[Collection entries]:
....

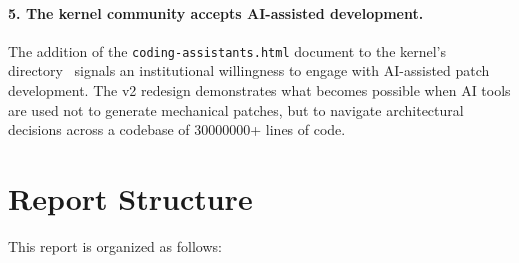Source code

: \paragraph{5. The kernel community accepts AI-assisted development.}
The addition of the \texttt{coding-assistants.html} document to the kernel's
 directory~\cite{coding-assistants} signals an
institutional willingness to engage with AI-assisted patch development.  The v2
redesign demonstrates what becomes possible when AI tools are used not to
generate mechanical patches, but to navigate architectural decisions across a
codebase of \num{30000000}+ lines of code.


\section{Report Structure}
\label{sec:intro-structure}

This report is organized as follows:

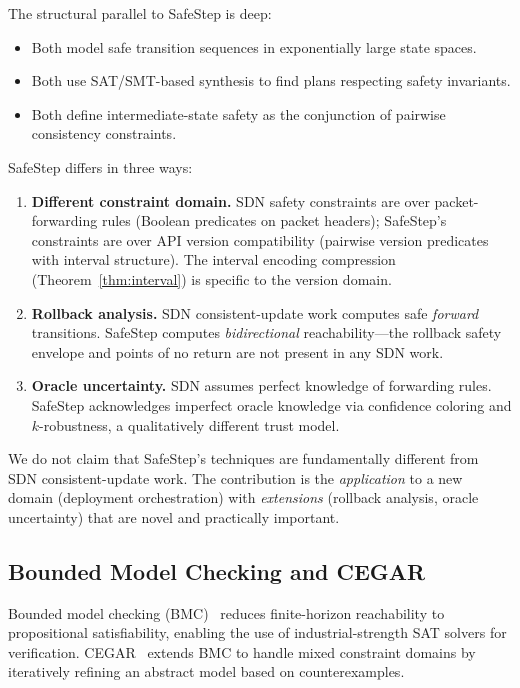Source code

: \documentclass[10pt,twocolumn]{article}
\begin{document}
The structural parallel to SafeStep is deep:
\begin{itemize}
\item Both model safe transition sequences in exponentially large state spaces.
\item Both use SAT/SMT-based synthesis to find plans respecting safety invariants.
\item Both define intermediate-state safety as the conjunction of pairwise consistency constraints.
\end{itemize}

SafeStep differs in three ways:
\begin{enumerate}
\item \textbf{Different constraint domain.} SDN safety constraints are over packet-forwarding rules (Boolean predicates on packet headers); SafeStep's constraints are over API version compatibility (pairwise version predicates with interval structure). The interval encoding compression (Theorem~\ref{thm:interval}) is specific to the version domain.
\item \textbf{Rollback analysis.} SDN consistent-update work computes safe \emph{forward} transitions. SafeStep computes \emph{bidirectional} reachability---the rollback safety envelope and points of no return are not present in any SDN work.
\item \textbf{Oracle uncertainty.} SDN assumes perfect knowledge of forwarding rules. SafeStep acknowledges imperfect oracle knowledge via confidence coloring and $k$-robustness, a qualitatively different trust model.
\end{enumerate}

We do not claim that SafeStep's techniques are fundamentally different from SDN consistent-update work. The contribution is the \emph{application} to a new domain (deployment orchestration) with \emph{extensions} (rollback analysis, oracle uncertainty) that are novel and practically important.

\subsection{Bounded Model Checking and CEGAR}
\label{sec:related-bmc}

Bounded model checking (BMC)~\cite{clarke2001bmc} reduces finite-horizon reachability to propositional satisfiability, enabling the use of industrial-strength SAT solvers for verification. CEGAR~\cite{clarke2003cegar} extends BMC to handle mixed constraint domains by iteratively refining an abstract model based on counterexamples.
\end{document}
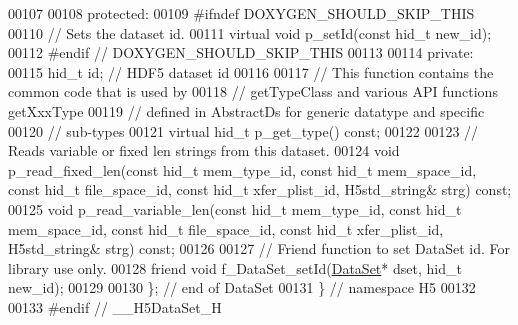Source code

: \begin{DoxyCode}
00107 
00108    \textcolor{keyword}{protected}:
00109 \textcolor{preprocessor}{#ifndef DOXYGEN\_SHOULD\_SKIP\_THIS}
00110         \textcolor{comment}{// Sets the dataset id.}
00111         \textcolor{keyword}{virtual} \textcolor{keywordtype}{void} p\_setId(\textcolor{keyword}{const} hid\_t new\_id);
00112 \textcolor{preprocessor}{#endif // DOXYGEN\_SHOULD\_SKIP\_THIS}
00113 
00114    \textcolor{keyword}{private}:
00115         hid\_t id;       \textcolor{comment}{// HDF5 dataset id}
00116 
00117         \textcolor{comment}{// This function contains the common code that is used by}
00118         \textcolor{comment}{// getTypeClass and various API functions getXxxType}
00119         \textcolor{comment}{// defined in AbstractDs for generic datatype and specific}
00120         \textcolor{comment}{// sub-types}
00121         \textcolor{keyword}{virtual} hid\_t p\_get\_type() \textcolor{keyword}{const};
00122 
00123         \textcolor{comment}{// Reads variable or fixed len strings from this dataset.}
00124         \textcolor{keywordtype}{void} p\_read\_fixed\_len(\textcolor{keyword}{const} hid\_t mem\_type\_id, \textcolor{keyword}{const} hid\_t mem\_space\_id, \textcolor{keyword}{const} hid\_t file\_space\_id,
       \textcolor{keyword}{const} hid\_t xfer\_plist\_id, H5std\_string& strg) \textcolor{keyword}{const};
00125         \textcolor{keywordtype}{void} p\_read\_variable\_len(\textcolor{keyword}{const} hid\_t mem\_type\_id, \textcolor{keyword}{const} hid\_t mem\_space\_id, \textcolor{keyword}{const} hid\_t 
      file\_space\_id, \textcolor{keyword}{const} hid\_t xfer\_plist\_id, H5std\_string& strg) \textcolor{keyword}{const};
00126 
00127         \textcolor{comment}{// Friend function to set DataSet id.  For library use only.}
00128         \textcolor{keyword}{friend} \textcolor{keywordtype}{void} f\_DataSet\_setId(\hyperlink{class_h5_1_1_data_set}{DataSet}* dset, hid\_t new\_id);
00129 
00130 \}; \textcolor{comment}{// end of DataSet}
00131 \} \textcolor{comment}{// namespace H5}
00132 
00133 \textcolor{preprocessor}{#endif // \_\_H5DataSet\_H}
\end{DoxyCode}
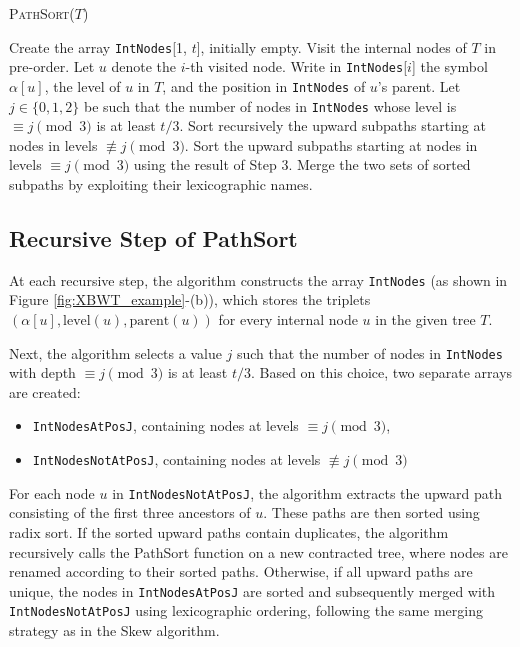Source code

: \begin{algorithm}
    \caption{\textsc{PathSort}($T$)}
    \label{alg:pathSort}
    \begin{algorithmic}[1]
    \State Create the array \texttt{IntNodes}[1, $t$], initially empty.
    \State Visit the internal nodes of $T$ in pre-order. Let $u$ denote the $i$-th visited node.
    \State Write in \texttt{IntNodes}[$i$] the symbol $\alpha[u]$, the level of $u$ in $T$, and the position in \texttt{IntNodes} of $u$'s parent.
    \State Let $j \in \{0, 1, 2\}$ be such that the number of nodes in \texttt{IntNodes} whose level is $\equiv j \pmod{3}$ is at least $t/3$. Sort recursively the upward subpaths starting at nodes in levels $\not\equiv j \pmod{3}$.
    \State Sort the upward subpaths starting at nodes in levels $\equiv j \pmod{3}$ using the result of Step 3.
    \State Merge the two sets of sorted subpaths by exploiting their lexicographic names.
    \end{algorithmic}
\end{algorithm}

\subsection{Recursive Step of PathSort}
At each recursive step, the algorithm constructs the array \texttt{IntNodes} (as shown in Figure \ref{fig:XBWT_example}-(b)), which stores the triplets $(\alpha[u], \text{level}(u), \text{parent}(u))$ for every internal node $u$ in the given tree $T$.  

Next, the algorithm selects a value $j$ such that the number of nodes in \texttt{IntNodes} with depth $\equiv j \pmod{3}$ is at least $t/3$. Based on this choice, two separate arrays are created:  
\begin{itemize}
    \item \texttt{IntNodesAtPosJ}, containing nodes at levels $\equiv j \pmod{3}$,
    \item \texttt{IntNodesNotAtPosJ}, containing nodes at levels $\not\equiv j \pmod{3}$
\end{itemize}

For each node $u$ in \texttt{IntNodesNotAtPosJ}, the algorithm extracts the upward path consisting of the first three ancestors of $u$. These paths are then sorted using radix sort. If the sorted upward paths contain duplicates, the algorithm recursively calls the PathSort function on a new contracted tree, where nodes are renamed according to their sorted paths. Otherwise, if all upward paths are unique, the nodes in \texttt{IntNodesAtPosJ} are sorted and subsequently merged with \texttt{IntNodesNotAtPosJ} using lexicographic ordering, following the same merging strategy as in the Skew algorithm.


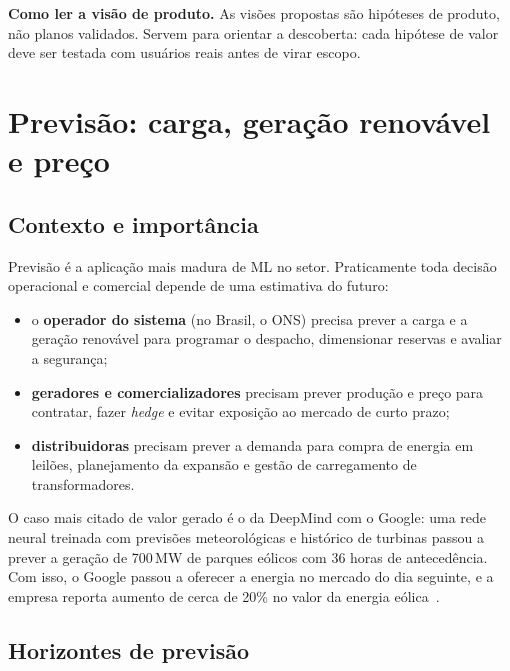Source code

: \documentclass[10pt,a4paper,oneside]{article}
\begin{document}
\begin{nota}
\textbf{Como ler a visão de produto.} As visões propostas são hipóteses de
produto, não planos validados. Servem para orientar a descoberta: cada
hipótese de valor deve ser testada com usuários reais antes de virar escopo.
\end{nota}

\section{Previsão: carga, geração renovável e preço}

\subsection{Contexto e importância}

Previsão é a aplicação mais madura de ML no setor. Praticamente toda decisão
operacional e comercial depende de uma estimativa do futuro:

\begin{itemize}
  \item o \textbf{operador do sistema} (no Brasil, o ONS) precisa prever a carga
    e a geração renovável para programar o despacho, dimensionar reservas e
    avaliar a segurança;
  \item \textbf{geradores e comercializadores} precisam prever produção e preço
    para contratar, fazer \textit{hedge} e evitar exposição ao mercado de curto
    prazo;
  \item \textbf{distribuidoras} precisam prever a demanda para compra de energia
    em leilões, planejamento da expansão e gestão de carregamento de
    transformadores.
\end{itemize}

O caso mais citado de valor gerado é o da DeepMind com o Google: uma rede
neural treinada com previsões meteorológicas e histórico de turbinas passou
a prever a geração de 700\,MW de parques eólicos com 36 horas de
antecedência. Com isso, o Google passou a oferecer a energia no mercado
do dia seguinte, e a empresa reporta aumento de cerca de 20\% no valor da
energia eólica~\cite{deepmindwind}.

\subsection{Horizontes de previsão}
\end{document}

....

[WORK ORDER]: Nothing except the lines from the one containing "The addition of" through the one containing "the version domain." should appear in the answer, exactly as above and without pictures.

[ANSWER SPACE]:
The addition of the \texttt{coding-assistants.html} document to the kernel's
 directory~\cite{coding-assistants} signals an
institutional willingness to engage with AI-assisted patch development.  The v2
redesign demonstrates what becomes possible when AI tools are used not to
generate mechanical patches, but to navigate architectural decisions across a
codebase of \num{30000000}+ lines of code.


\section{Report Structure}
\label{sec:intro-structure}

This report is organized as follows:

Source code

: \documentclass[10pt,twocolumn]{article}
\begin{document}
The structural parallel to SafeStep is deep:
\begin{itemize}
\item Both model safe transition sequences in exponentially large state spaces.
\item Both use SAT/SMT-based synthesis to find plans respecting safety invariants.
\item Both define intermediate-state safety as the conjunction of pairwise consistency constraints.
\end{itemize}

SafeStep differs in three ways:
\begin{enumerate}
\item \textbf{Different constraint domain.} SDN safety constraints are over packet-forwarding rules (Boolean predicates on packet headers); SafeStep's constraints are over API version compatibility (pairwise version predicates with interval structure). The interval encoding compression (Theorem~\ref{thm:interval}) is specific to the version domain.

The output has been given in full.